Tuesday, June 23, 2009

Oral and His Works

The way I see it, you can't really go to Tusla for the first time without dropping in on Oral Roberts University. Whatever else you think of the man or his organization, he's going to leave behind some interesting pieces of architecture. Period pieces.

The period being the mid-1960s. I arrived at ORU during mid-afternoon of June 6 under a hot and copper sky. The place was nearly empty for summer. "Futuristic" has been used to describe the design of the various buildings -- everything a campus would have, including dorms, classrooms, an auditorium and a student center -- done up in concrete and shiny gold geometric elements.

"Stuck in amber" might be better, since here we are in the future (by golly, the 21st century and everything) and the ORU design emphatically says "past." Not only that, but a specific point in the past when the future was going to looking futuristic. Now it just looks dated. Even further in the future, however, when Roberts and everyone else currently associated with the place have finally been called home, it might be a candidate for historic preservation.

Even so, I wouldn't have visited without the prospect of seeing one particular building -- the Prayer Tower. I'd seen pictures but wasn't quite prepared for standing in person before a 200-foot Christmas ornament. At least that's the first thing I thought of when it came into view: the kind of ornament made for space-age aluminum trees lit by four-color spotlights. I also thought of the Jetsons' apartment block, or rather apartment saucer, though that was less of a fit.
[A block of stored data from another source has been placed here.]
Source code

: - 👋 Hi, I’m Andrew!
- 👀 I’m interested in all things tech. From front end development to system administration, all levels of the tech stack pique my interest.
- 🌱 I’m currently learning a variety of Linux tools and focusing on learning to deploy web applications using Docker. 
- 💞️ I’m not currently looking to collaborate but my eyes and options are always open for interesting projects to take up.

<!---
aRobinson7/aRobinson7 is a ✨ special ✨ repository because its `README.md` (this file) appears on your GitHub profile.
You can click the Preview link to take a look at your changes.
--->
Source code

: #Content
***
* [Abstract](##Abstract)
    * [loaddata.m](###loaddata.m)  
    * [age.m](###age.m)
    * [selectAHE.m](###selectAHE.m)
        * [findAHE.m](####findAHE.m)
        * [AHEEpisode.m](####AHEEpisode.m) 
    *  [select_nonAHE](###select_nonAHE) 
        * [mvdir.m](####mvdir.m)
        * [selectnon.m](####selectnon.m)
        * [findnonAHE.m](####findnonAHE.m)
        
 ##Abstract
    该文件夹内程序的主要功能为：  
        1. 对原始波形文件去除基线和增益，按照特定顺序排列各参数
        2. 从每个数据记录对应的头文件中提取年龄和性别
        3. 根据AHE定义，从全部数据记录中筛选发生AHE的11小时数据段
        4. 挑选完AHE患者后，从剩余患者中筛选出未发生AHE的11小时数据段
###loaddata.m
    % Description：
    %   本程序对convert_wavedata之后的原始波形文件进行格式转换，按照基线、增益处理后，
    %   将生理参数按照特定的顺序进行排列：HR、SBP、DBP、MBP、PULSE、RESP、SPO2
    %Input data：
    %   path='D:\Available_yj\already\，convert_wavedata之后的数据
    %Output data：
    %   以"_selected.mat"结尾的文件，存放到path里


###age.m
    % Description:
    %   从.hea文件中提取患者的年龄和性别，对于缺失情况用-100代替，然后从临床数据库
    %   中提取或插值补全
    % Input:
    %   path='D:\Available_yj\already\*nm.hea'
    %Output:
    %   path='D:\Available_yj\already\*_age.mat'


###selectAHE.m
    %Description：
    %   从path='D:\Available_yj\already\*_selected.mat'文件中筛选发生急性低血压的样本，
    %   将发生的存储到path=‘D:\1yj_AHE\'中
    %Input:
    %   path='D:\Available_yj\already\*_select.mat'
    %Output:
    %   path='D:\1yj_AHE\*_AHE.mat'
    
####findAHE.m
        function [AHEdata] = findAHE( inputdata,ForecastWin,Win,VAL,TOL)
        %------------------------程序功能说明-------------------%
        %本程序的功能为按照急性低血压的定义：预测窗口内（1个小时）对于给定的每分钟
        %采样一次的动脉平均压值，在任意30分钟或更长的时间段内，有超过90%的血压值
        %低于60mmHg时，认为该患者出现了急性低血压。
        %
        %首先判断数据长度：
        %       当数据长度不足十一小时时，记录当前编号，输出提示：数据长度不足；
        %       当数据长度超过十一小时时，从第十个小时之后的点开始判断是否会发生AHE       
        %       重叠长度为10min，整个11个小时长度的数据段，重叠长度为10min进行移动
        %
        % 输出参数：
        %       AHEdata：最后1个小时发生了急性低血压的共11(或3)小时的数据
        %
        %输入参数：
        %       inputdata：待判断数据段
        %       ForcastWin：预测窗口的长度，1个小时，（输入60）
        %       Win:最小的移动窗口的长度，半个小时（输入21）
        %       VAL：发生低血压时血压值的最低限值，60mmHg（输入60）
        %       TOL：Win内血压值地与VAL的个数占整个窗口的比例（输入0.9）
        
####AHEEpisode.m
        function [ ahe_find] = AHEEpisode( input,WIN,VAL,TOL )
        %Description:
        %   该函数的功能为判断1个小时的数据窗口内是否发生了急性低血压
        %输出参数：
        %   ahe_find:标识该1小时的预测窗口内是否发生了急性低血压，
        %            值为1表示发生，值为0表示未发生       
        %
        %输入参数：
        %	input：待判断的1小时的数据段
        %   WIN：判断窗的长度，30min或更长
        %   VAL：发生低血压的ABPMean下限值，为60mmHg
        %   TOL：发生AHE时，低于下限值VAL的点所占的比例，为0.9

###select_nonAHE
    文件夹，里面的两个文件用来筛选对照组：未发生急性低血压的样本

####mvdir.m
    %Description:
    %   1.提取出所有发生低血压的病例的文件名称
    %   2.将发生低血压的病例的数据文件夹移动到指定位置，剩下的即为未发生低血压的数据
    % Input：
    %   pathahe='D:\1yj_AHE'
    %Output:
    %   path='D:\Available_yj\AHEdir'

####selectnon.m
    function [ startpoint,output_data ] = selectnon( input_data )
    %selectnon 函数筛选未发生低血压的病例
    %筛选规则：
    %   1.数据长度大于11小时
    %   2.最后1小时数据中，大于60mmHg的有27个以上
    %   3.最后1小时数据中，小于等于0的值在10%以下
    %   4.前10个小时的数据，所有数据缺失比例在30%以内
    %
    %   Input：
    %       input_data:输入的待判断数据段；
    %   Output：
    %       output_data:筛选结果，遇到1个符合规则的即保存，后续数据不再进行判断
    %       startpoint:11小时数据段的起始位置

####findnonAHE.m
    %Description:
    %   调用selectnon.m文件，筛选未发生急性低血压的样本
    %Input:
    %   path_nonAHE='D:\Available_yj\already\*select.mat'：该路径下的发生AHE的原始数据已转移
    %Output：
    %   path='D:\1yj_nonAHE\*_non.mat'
I kept coming back to Christmas ornament.

At the base is an entrance, and inside were a pair of well-scrubbed ORU students at the desk. They politely pointed me to the elevator, and up I went. The enclosed observation deck offered a nice view of campus, even if a little obscured by the external design elements of the tower. I was expecting more, though. More about ORU. More about Jesus. A gift shop, maybe. I would have bought postcards. There was a plaque and a couple of photos, but otherwise it might as well have been an office building interior, without the corporate art or any cubicles or office workers. But maybe that was the intention -- nothing to distract visitors from prayer, except the view of ORU.